This weekend I plan to make a new dish -- Beer Braised Pork Chops with Onions, Red Cabbage, Apples and Currants. I'm doubting whether I'll be able to find fresh currants. Thoughts on using frozen if I can find them? If can't find any version of currants, suggestions on what berry to substitute? The recipe did not specify a particular color of currant.


TIA
Original Post
Thanks for the help guys. Don't really have time nor inclination for mail order. I've only looked at the "generic" chains near my house. I'm hoping I can find them at Whole Foods, Trader Joe's or Fresh Market, but I wanted to have a back up plan.
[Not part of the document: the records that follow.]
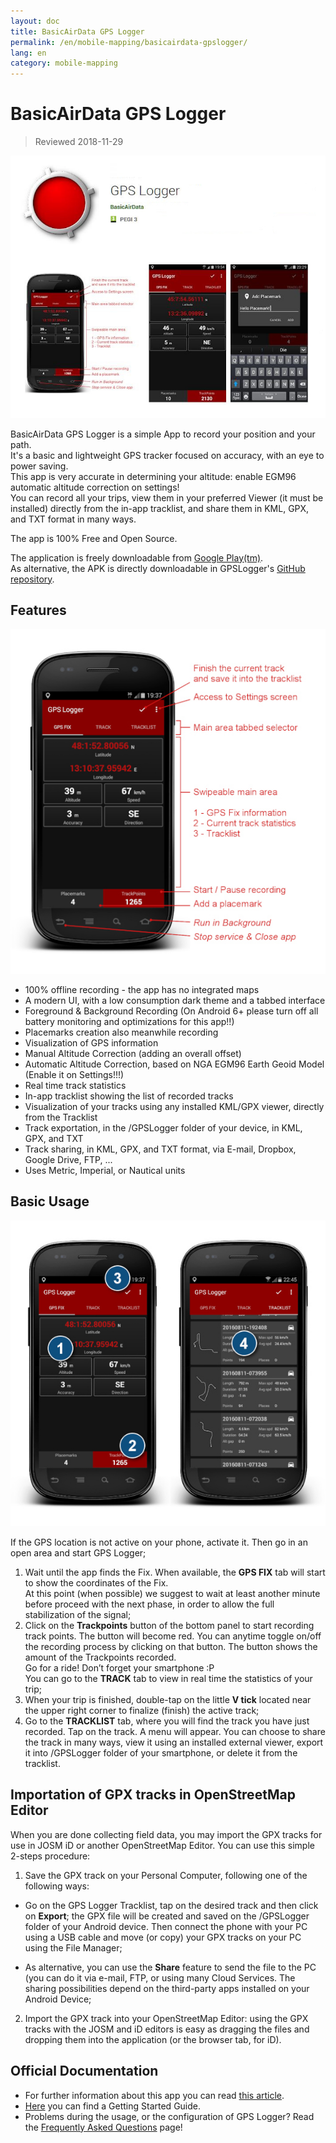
 ```yaml
---
layout: doc
title: BasicAirData GPS Logger
permalink: /en/mobile-mapping/basicairdata-gpslogger/
lang: en
category: mobile-mapping
---
```


BasicAirData GPS Logger
=======================

> Reviewed 2018-11-29

![BasicAirData-GPSLogger-002][]

BasicAirData GPS Logger is a simple App to record your position and your path.<br>
It's a basic and lightweight GPS tracker focused on accuracy, with an eye to power saving.<br>
This app is very accurate in determining your altitude: enable EGM96 automatic altitude correction on settings!<br>
You can record all your trips, view them in your preferred Viewer (it must be installed) directly from the in-app tracklist, and share them in KML, GPX, and TXT format in many ways.

The app is 100% Free and Open Source.

The application is freely downloadable from [Google Play(tm)](https://play.google.com/store/apps/details?id=eu.basicairdata.graziano.gpslogger).<br>
As alternative, the APK is directly downloadable in GPSLogger's [GitHub repository](https://github.com/BasicAirData/GPSLogger/tree/master/apk).

Features
--------

![BasicAirData-GPSLogger-000][]

* 100% offline recording - the app has no integrated maps
* A modern UI, with a low consumption dark theme and a tabbed interface
* Foreground & Background Recording (On Android 6+ please turn off all battery monitoring and optimizations for this app!!)
* Placemarks creation also meanwhile recording
* Visualization of GPS information
* Manual Altitude Correction (adding an overall offset)
* Automatic Altitude Correction, based on NGA EGM96 Earth Geoid Model (Enable it on Settings!!!)
* Real time track statistics
* In-app tracklist showing the list of recorded tracks
* Visualization of your tracks using any installed KML/GPX viewer, directly from the Tracklist
* Track exportation, in the /GPSLogger folder of your device, in KML, GPX, and TXT
* Track sharing, in KML, GPX, and TXT format, via E-mail, Dropbox, Google Drive, FTP, ...
* Uses Metric, Imperial, or Nautical units

Basic Usage
-----------

![BasicAirData-GPSLogger-001][]

If the GPS location is not active on your phone, activate it. Then go in an open area and start GPS Logger;

1) Wait until the app finds the Fix. When available, the __GPS FIX__ tab will start to show the coordinates of the Fix.<br>At this point (when possible) we suggest to wait at least another minute before proceed with the next phase, in order to allow the full stabilization of the signal;
2) Click on the __Trackpoints__ button of the bottom panel to start recording track points. The button will become red. You can anytime toggle on/off the recording process by clicking on that button. The button shows the amount of the Trackpoints recorded.<br> Go for a ride! Don’t forget your smartphone :P<br>
You can go to the __TRACK__ tab to view in real time the statistics of your trip;
4) When your trip is finished, double-tap on the little __V tick__ located near the upper right corner to finalize (finish) the active track;
5) Go to the __TRACKLIST__ tab, where you will find the track you have just recorded. Tap on the track. A menu will appear. You can choose to share the track in many ways, view it using an installed external viewer, export it into /GPSLogger folder of your smartphone, or delete it from the tracklist.

Importation of GPX tracks in OpenStreetMap Editor
-------------------------------------------------

When you are done collecting field data, you may import the GPX tracks for use in JOSM iD or another OpenStreetMap Editor.
You can use this simple 2-steps procedure:

1) Save the GPX track on your Personal Computer, following one of the following ways:

* Go on the GPS Logger Tracklist, tap on the desired track and then click on __Export__; the GPX file will be created and saved on the /GPSLogger folder of your Android device. Then connect the phone with your PC using a USB cable and move (or copy) your GPX tracks on your PC using the File Manager;

* As alternative, you can use the __Share__ feature to send the file to the PC (you can do it via e-mail, FTP, or using many Cloud Services. The sharing possibilities depend on the third-party apps installed on your Android Device;

2) Import the GPX track into your OpenStreetMap Editor: using the GPX tracks with the JOSM and iD editors is easy as dragging the files and dropping them into the application (or the browser tab, for iD).

Official Documentation
----------------------

- For further information about this app you can read [this article](http://www.basicairdata.eu/projects/android/android-gps-logger/).<br>
- [Here](http://www.basicairdata.eu/projects/android/android-gps-logger/getting-started-guide-for-gps-logger/) you can find a Getting Started Guide.<br>
- Problems during the usage, or the configuration of GPS Logger? Read the [Frequently Asked Questions](https://github.com/BasicAirData/GPSLogger/blob/master/readme.md#frequently-asked-questions) page!

[BasicAirData-GPSLogger-002]:  /images/mobile-mapping/basicairdata-gpslogger_002.en.jpg
[BasicAirData-GPSLogger-000]:  /images/mobile-mapping/basicairdata-gpslogger_000.en.jpg
[BasicAirData-GPSLogger-001]:  /images/mobile-mapping/basicairdata-gpslogger_001.en.jpg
Danyull, this isn't a lengthy braise -- brown chops, cook some of the other ingredients, combine everything with the beer in a dutch oven and cook in something like 300 or 350 oven covered, then uncovered for about 15 minutes at 400. It's a new recipe, so we'll see.
If you can't find currants in your area, you night not be able to find good quality raisins either. That said, a dark milder flavoured raisin like flame would be an OK substitute for the flavor, but texture is a bit different, larger and not as firm.
Most good supermarkets will have black currant jelly. The recipe you are using probably won't be bothered by the added sweetness, and since you are cooking it all anyway, it should blend in and still give currant flavor. Alternatively, maybe just pour some creme de cassis in with the beer?
quote:
Originally posted by wine+art:
quote:
Originally posted by PurpleHaze:
You can get either black or red currants flash frozen by mail order. Their flavor is pretty unique.

Ph


+1...it takes 5 minutes to order. We did this once and no problems.


W + A,

It isn't the time it takes to order them that I don't have, it is the time it would take to have them delivered. I'm making the dish tomorrow, and not really interested in overnighting them.
quote:
Originally posted by Seaquam:
If you can't find currants in your area, you night not be able to find good quality raisins either. That said, a dark milder flavoured raisin like flame would be an OK substitute for the flavor, but texture is a bit different, larger and not as firm.


Seaq,

Though the recipe doesn't specify the berry currant vs. the Zante currant (raisin), it is indexed under berries rather than raisins which leads me to believe it is the former. I also found several other recipes with similar ingredients that call for currant jelly (as Redhawk suggested). I can find the Zante currant. Strangely, I have to keep my eyes out for Sultanas too as an upcoming recipe calls for those. I'm learning all kinds of things about raisins these days.
Made the dish last night and thought I'd give an update since everyone was so helpful. Looked at 4 different places and couldn't find frozen currants. Found frozen Paw Paw pulp though (really?). I used both fresh and dried cranberries, and blackberries. The cranberries worked the best as they provided some "tart" that the recipe needed. Overall the dish was OK. I think I pre-cooked the apples too long, which led to them breaking down too much when assembled dish was cooked and thus not giving enough delineation of flavors/texture. Pork turned out tasty. We had both beer and Riesling with the meal. I much preferred the Riesling (as did most I think).
Eyes - pork chops with apples and cabbage is a pretty standard middle - Europe dish. My grandfather grew three different kinds of currants in his garden outside of Berlin, and they ate a lot of pork with fresh cabbage or sauerkraut.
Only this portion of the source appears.